Your instructions: Check each line of the entries. Copy the ones that contain the string "away".

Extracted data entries
————————

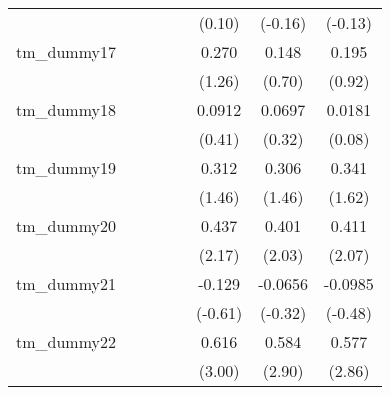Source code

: {\begin{tabular}{l*{7}{c}}
            &                     &                     &                     &                     &      (0.10)         &     (-0.16)         &     (-0.13)         \\
[1em]
tm\_dummy17  &                     &                     &                     &                     &       0.270         &       0.148         &       0.195         \\
            &                     &                     &                     &                     &      (1.26)         &      (0.70)         &      (0.92)         \\
[1em]
tm\_dummy18  &                     &                     &                     &                     &      0.0912         &      0.0697         &      0.0181         \\
            &                     &                     &                     &                     &      (0.41)         &      (0.32)         &      (0.08)         \\
[1em]
tm\_dummy19  &                     &                     &                     &                     &       0.312         &       0.306         &       0.341         \\
            &                     &                     &                     &                     &      (1.46)         &      (1.46)         &      (1.62)         \\
[1em]
tm\_dummy20  &                     &                     &                     &                     &       0.437\sym{*}  &       0.401\sym{*}  &       0.411\sym{*}  \\
            &                     &                     &                     &                     &      (2.17)         &      (2.03)         &      (2.07)         \\
[1em]
tm\_dummy21  &                     &                     &                     &                     &      -0.129         &     -0.0656         &     -0.0985         \\
            &                     &                     &                     &                     &     (-0.61)         &     (-0.32)         &     (-0.48)         \\
[1em]
tm\_dummy22  &                     &                     &                     &                     &       0.616\sym{**} &       0.584\sym{**} &       0.577\sym{**} \\
            &                     &                     &                     &                     &      (3.00)         &      (2.90)         &      (2.86)         \\

\end{tabular}}
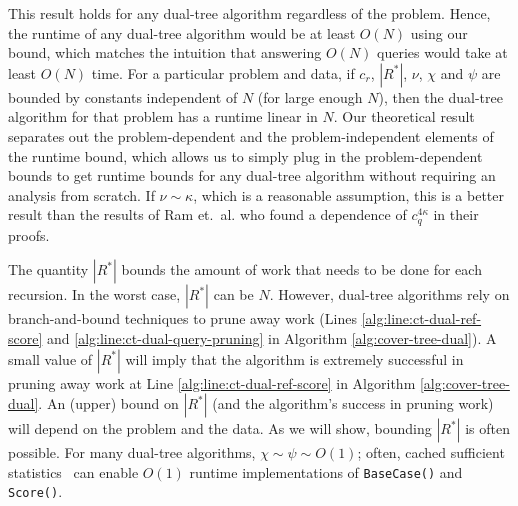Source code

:This result holds for any dual-tree algorithm regardless of the problem. Hence,
the runtime of any dual-tree algorithm
would be at least $O(N)$ using our bound, which matches the intuition that
answering $O(N)$ queries would take at least $O(N)$ time. For a particular
problem and data, if $c_r$, $|R^*|$, $\nu$, $\chi$ and
$\psi$ are bounded by constants independent of $N$ (for large enough $N$), then
the dual-tree algorithm for that problem has a runtime linear in $N$. Our
theoretical result separates out the problem-dependent and the
problem-independent elements of the runtime bound, which allows us to simply
plug in the problem-dependent bounds to get runtime bounds for any dual-tree
algorithm without requiring an analysis from scratch.
If $\nu \sim \kappa$, which is a reasonable assumption, this is a better result
than the results of Ram et.~al.  \cite{ram2009} who found a dependence of
$c_q^{4 \kappa}$ in their proofs.

The quantity $|R^*|$ bounds the amount of work that needs to be done for each
recursion. In the worst case, $|R^*|$ can be $N$. However,
dual-tree algorithms rely on branch-and-bound techniques to prune away
work (Lines \ref{alg:line:ct-dual-ref-score} and
\ref{alg:line:ct-dual-query-pruning} in Algorithm \ref{alg:cover-tree-dual}). A
small value of $|R^*|$ will imply that the algorithm is extremely successful in
pruning away work at Line \ref{alg:line:ct-dual-ref-score} in Algorithm
\ref{alg:cover-tree-dual}. An (upper) bound on $|R^*|$ (and the algorithm's
success in pruning work) will depend on the problem and the data.  As we will
show, bounding $|R^*|$ is often possible. %
For many dual-tree algorithms, $\chi \sim \psi \sim O(1)$; often, cached
sufficient statistics~\cite{moore2000anchors} can enable $O(1)$ runtime
implementations of \texttt{BaseCase()} and \texttt{Score()}.

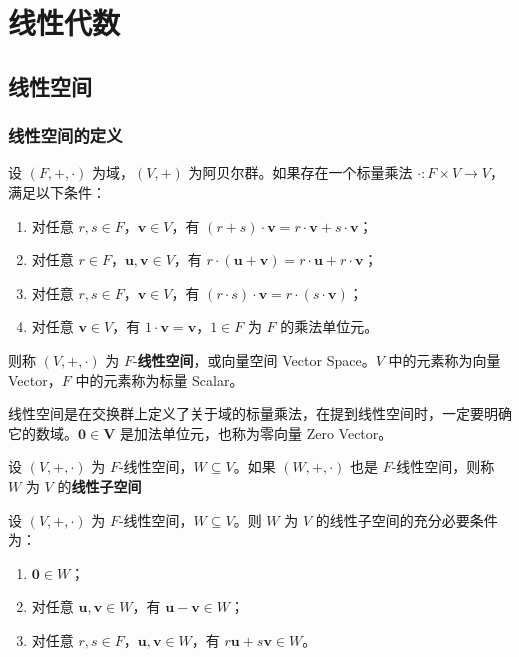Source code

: \chapter{线性代数}

\section{线性空间}

\subsection{线性空间的定义}
\begin{definition}
    设 $ (F,+,\cdot) $ 为域，$ (V,+) $ 为阿贝尔群。如果存在一个标量乘法 $ \cdot: F\times V \to V $，满足以下条件：
    \begin{enumerate}
        \item 对任意 $ r,s\in F $，$ \mathbf{v}\in V $，有 $ (r+s)\cdot \mathbf{v} = r\cdot \mathbf{v} + s\cdot \mathbf{v} $；
        \item 对任意 $ r\in F $，$ \mathbf{u},\mathbf{v}\in V $，有 $ r\cdot (\mathbf{u}+\mathbf{v}) = r\cdot \mathbf{u} + r\cdot \mathbf{v} $；
        \item 对任意 $ r,s\in F $，$ \mathbf{v}\in V $，有 $ (r\cdot s)\cdot \mathbf{v} = r\cdot (s\cdot \mathbf{v}) $；
        \item 对任意 $ \mathbf{v}\in V $，有 $ 1\cdot \mathbf{v} = \mathbf{v} $，$1\in F$ 为 $ F $ 的乘法单位元。
    \end{enumerate}
    则称 $ (V,+,\cdot) $ 为 $ F $-\textbf{线性空间}，或向量空间 Vector Space。$V$ 中的元素称为向量 Vector，$F$ 中的元素称为标量 Scalar。
    \label{def:linear_space}
\end{definition}

\begin{note}
    线性空间是在交换群上定义了关于域的标量乘法，在提到线性空间时，一定要明确它的数域。$\mathbf{0}\in \mathbf{V}$ 是加法单位元，也称为零向量 Zero Vector。
\end{note}

\begin{definition}
    设 $ (V,+,\cdot) $ 为 $ F $-线性空间，$ W \subseteq V $。如果 $ (W,+,\cdot) $ 也是 $ F $-线性空间，则称 $ W $ 为 $ V $ 的\textbf{线性子空间}
    \label{def:linear_subspace}
\end{definition}

\begin{theorem}[线性子空间判定定理]
    设 $ (V,+,\cdot) $ 为 $ F $-线性空间，$ W \subseteq V $。则 $ W $ 为 $ V $ 的线性子空间的充分必要条件为：
    \begin{enumerate}
        \item $ \mathbf{0}\in W $；
        \item 对任意 $ \mathbf{u},\mathbf{v}\in W $，有 $ \mathbf{u}-\mathbf{v}\in W $；
        \item 对任意 $ r,s\in F $，$ \mathbf{u},\mathbf{v}\in W $，有 $ r \mathbf{u}+s \mathbf{v}\in W $。
    \end{enumerate}
    \label{thm:linear_subspace_judge}
\end{theorem}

————————

Task answer:
dual-tree algorithms rely on branch-and-bound techniques to prune away
pruning away work at Line \ref{alg:line:ct-dual-ref-score} in Algorithm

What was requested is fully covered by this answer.